My Eee PC, for instance, weighs about 1.5 kilos, has 1 GB of RAM, a 160 GB hard drive, and can run on battery power for up to nine hours.
Mercifully, it qualifies as being too under-powered to run Microsoft’s execrable Vista operating system, so I got it with a complementary installation of trusty old XP.
The machine boots quickly, and actually quite snappy when it comes to cruising the web.
This is not to say I have not seen some problems and minor irritations.
The first, and most important irritation I came across as I was setting up the machine was with the Internet Explorer program, which kept going into “not responding” mode—not exactly a good thing, for a computer whose major function is to be an internet access device.
On one of the rare occasions when it actually worked, I used it to download Mozilla Firefox, which proved much more stable and also measurably quicker.
The production software provided is another problem: You don’t get Microsoft Office, only Microsoft Works.
That is fine for most simple tasks, but I have always found the Works suite to be clumsy and under-powered.
Not a big deal, though; all you have to do is download OpenOffice free from the internet.
With 160 GB of storage, you have lots of space for it on your hard drive, and with 1 GB of RAM, you have all the crunching power you need to make the program hum along.
A problem not so easily addressed is with the keyboard.
It is to acclimatize myself to this keyboard, in fact, that I am writing this column on it—and having some troubles doing so.

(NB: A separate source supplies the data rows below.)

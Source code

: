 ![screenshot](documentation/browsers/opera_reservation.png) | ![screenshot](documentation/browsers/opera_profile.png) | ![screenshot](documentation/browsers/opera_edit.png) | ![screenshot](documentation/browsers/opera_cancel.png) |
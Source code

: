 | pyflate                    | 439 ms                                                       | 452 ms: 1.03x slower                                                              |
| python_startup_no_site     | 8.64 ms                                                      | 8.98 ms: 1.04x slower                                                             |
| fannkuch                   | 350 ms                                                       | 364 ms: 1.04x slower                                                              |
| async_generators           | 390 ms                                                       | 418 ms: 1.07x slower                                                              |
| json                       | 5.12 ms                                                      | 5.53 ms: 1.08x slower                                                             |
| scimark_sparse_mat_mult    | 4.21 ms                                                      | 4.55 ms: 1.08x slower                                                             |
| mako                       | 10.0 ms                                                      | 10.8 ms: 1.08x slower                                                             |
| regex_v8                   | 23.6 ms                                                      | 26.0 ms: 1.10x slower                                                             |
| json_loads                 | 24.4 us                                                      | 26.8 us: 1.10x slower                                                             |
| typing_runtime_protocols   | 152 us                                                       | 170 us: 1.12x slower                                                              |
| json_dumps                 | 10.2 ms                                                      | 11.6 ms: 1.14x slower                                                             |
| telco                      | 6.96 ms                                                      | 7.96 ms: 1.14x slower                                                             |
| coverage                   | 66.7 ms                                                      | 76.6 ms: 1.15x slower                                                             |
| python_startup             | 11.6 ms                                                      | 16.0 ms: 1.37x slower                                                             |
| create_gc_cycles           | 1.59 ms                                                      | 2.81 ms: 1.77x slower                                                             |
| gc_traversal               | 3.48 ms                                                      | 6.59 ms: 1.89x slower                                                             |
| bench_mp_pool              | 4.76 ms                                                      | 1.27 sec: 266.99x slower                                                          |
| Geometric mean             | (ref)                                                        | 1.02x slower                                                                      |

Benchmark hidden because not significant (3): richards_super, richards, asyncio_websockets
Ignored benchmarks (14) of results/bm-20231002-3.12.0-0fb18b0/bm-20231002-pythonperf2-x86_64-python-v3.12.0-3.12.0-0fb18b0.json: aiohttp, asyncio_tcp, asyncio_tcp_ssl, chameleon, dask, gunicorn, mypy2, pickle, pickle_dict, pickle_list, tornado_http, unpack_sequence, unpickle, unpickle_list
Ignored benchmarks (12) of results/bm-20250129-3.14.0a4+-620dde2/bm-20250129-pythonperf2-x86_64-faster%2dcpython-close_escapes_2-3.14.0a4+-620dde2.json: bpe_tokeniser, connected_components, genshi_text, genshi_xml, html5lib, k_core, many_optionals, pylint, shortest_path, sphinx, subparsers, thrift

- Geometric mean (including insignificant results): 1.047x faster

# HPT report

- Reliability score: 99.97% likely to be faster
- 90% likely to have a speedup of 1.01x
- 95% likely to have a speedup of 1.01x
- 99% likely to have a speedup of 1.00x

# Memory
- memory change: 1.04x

In fairness, this Eec PC, like most netbooks, was never intended to be anyone primary word processing computer.
Certain key-size and configuration compromises have to be made in the cause of keeping the device small.
Where the Asus people have made their most serious mistaken compromise, however, is with the right hand shift key.
Both the left and right hand shift keys are actually too small—they are the same size as the normal letter keys—but the right hand one has an additional problem of being positioned right beside the up-arrow key.
That means you keep skipping back up the lines of your paragraph when you are trying to type a capital letter with your left hand.
Still, the keyboard is better than twiddling around with your two thumbs on the minuscule little keys of a Blackberry.
As a compromise between a PDA and a computer, the device is a reasonable success, and, at just under $400, reasonably priced, too.
There may be better machines out there for a similar price, so you might want to shop around.
But if you, like me, are a geek-on-the-go, you probably do need a device like this.
Rick Steele is a technology junkie who lives in Whitehorse.